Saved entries

· · · ·

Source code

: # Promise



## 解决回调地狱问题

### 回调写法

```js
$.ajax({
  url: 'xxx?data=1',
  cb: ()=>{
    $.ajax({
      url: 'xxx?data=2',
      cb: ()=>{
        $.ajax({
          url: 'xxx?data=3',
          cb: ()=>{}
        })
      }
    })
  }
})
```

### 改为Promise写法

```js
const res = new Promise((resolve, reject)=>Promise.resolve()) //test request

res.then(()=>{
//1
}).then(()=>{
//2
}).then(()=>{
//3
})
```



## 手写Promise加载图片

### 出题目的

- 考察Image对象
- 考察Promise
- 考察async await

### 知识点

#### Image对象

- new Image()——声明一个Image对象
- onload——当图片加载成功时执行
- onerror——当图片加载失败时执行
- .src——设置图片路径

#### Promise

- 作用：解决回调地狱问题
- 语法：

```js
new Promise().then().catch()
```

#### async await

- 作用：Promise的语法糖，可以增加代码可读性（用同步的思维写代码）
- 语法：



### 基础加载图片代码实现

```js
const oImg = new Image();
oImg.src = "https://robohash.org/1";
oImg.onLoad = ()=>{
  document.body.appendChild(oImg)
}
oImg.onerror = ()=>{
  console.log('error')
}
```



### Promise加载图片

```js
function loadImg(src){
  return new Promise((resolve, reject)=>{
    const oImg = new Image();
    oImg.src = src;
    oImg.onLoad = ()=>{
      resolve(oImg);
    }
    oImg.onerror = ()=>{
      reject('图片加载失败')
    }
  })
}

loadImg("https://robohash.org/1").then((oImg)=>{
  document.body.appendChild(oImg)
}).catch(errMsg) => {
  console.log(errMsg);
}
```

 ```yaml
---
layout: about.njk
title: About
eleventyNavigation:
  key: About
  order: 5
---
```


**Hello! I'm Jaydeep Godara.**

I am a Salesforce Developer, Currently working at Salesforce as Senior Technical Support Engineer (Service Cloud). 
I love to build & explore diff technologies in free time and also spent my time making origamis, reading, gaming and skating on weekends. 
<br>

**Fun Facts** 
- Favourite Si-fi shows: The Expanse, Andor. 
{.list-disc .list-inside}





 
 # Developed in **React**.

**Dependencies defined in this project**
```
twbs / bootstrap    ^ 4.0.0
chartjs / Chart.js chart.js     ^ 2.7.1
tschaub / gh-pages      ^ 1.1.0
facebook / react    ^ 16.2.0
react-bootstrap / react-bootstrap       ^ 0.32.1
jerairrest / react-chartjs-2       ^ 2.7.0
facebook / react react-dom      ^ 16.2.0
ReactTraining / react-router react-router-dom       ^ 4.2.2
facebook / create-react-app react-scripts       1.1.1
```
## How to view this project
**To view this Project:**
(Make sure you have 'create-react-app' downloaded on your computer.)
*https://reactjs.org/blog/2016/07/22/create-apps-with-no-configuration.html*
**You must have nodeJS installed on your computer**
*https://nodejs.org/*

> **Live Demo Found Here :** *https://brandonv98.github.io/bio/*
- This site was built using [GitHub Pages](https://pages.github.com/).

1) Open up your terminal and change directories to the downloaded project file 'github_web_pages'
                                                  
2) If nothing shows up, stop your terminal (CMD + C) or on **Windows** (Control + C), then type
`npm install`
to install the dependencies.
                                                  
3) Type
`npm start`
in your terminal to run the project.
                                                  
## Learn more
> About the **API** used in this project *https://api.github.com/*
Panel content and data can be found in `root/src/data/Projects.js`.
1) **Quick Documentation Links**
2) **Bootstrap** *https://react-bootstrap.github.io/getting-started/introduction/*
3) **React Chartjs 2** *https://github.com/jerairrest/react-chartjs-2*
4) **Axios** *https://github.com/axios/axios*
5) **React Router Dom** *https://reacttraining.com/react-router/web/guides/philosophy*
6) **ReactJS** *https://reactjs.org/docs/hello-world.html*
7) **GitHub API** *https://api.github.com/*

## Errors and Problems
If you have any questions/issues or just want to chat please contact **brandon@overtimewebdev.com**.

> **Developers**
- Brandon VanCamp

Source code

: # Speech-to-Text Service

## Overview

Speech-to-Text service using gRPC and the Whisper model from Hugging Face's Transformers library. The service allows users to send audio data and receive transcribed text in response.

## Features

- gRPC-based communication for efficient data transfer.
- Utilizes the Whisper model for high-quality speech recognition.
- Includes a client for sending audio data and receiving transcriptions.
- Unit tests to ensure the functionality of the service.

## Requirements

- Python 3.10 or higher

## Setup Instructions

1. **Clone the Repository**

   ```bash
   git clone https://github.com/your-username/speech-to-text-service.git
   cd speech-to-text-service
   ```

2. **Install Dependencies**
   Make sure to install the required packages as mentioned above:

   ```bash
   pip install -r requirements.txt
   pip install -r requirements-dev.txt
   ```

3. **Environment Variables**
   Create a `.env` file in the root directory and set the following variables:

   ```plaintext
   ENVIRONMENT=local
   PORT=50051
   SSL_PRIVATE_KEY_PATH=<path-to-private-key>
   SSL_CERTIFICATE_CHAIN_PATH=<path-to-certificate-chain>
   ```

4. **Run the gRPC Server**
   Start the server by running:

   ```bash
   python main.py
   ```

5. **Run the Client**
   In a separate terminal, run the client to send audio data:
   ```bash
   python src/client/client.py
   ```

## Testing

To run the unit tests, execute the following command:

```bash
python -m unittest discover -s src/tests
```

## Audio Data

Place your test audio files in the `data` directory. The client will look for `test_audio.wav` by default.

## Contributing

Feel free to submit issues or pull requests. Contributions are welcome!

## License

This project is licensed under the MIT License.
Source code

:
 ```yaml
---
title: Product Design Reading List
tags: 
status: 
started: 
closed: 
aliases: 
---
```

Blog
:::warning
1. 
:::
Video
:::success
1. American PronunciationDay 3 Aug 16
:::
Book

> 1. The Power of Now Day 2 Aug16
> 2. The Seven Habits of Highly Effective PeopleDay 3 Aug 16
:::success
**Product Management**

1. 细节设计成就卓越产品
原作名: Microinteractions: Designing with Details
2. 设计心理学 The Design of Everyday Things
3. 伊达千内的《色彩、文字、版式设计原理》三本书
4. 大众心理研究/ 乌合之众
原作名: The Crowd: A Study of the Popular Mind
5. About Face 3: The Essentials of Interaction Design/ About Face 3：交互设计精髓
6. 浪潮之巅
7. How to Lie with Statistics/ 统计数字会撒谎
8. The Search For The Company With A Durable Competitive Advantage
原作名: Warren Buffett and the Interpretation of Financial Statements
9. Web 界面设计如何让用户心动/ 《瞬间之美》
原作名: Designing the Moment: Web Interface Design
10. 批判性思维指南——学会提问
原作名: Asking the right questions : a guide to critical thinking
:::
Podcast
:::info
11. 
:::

· · · ·

- **TASK PROMPT**
Beginning with the line that holds "Day 2 Aug16", restate word for word every line down to the end of the data, and only those lines.

- **PROBLEM SOLUTION**
> 1. The Power of Now Day 2 Aug16
> 2. The Seven Habits of Highly Effective PeopleDay 3 Aug 16
:::success
**Product Management**

1. 细节设计成就卓越产品
原作名: Microinteractions: Designing with Details
2. 设计心理学 The Design of Everyday Things
3. 伊达千内的《色彩、文字、版式设计原理》三本书
4. 大众心理研究/ 乌合之众
原作名: The Crowd: A Study of the Popular Mind
5. About Face 3: The Essentials of Interaction Design/ About Face 3：交互设计精髓
6. 浪潮之巅
7. How to Lie with Statistics/ 统计数字会撒谎
8. The Search For The Company With A Durable Competitive Advantage
原作名: Warren Buffett and the Interpretation of Financial Statements
9. Web 界面设计如何让用户心动/ 《瞬间之美》
原作名: Designing the Moment: Web Interface Design
10. 批判性思维指南——学会提问
原作名: Asking the right questions : a guide to critical thinking
:::
Podcast
:::info
11. 
:::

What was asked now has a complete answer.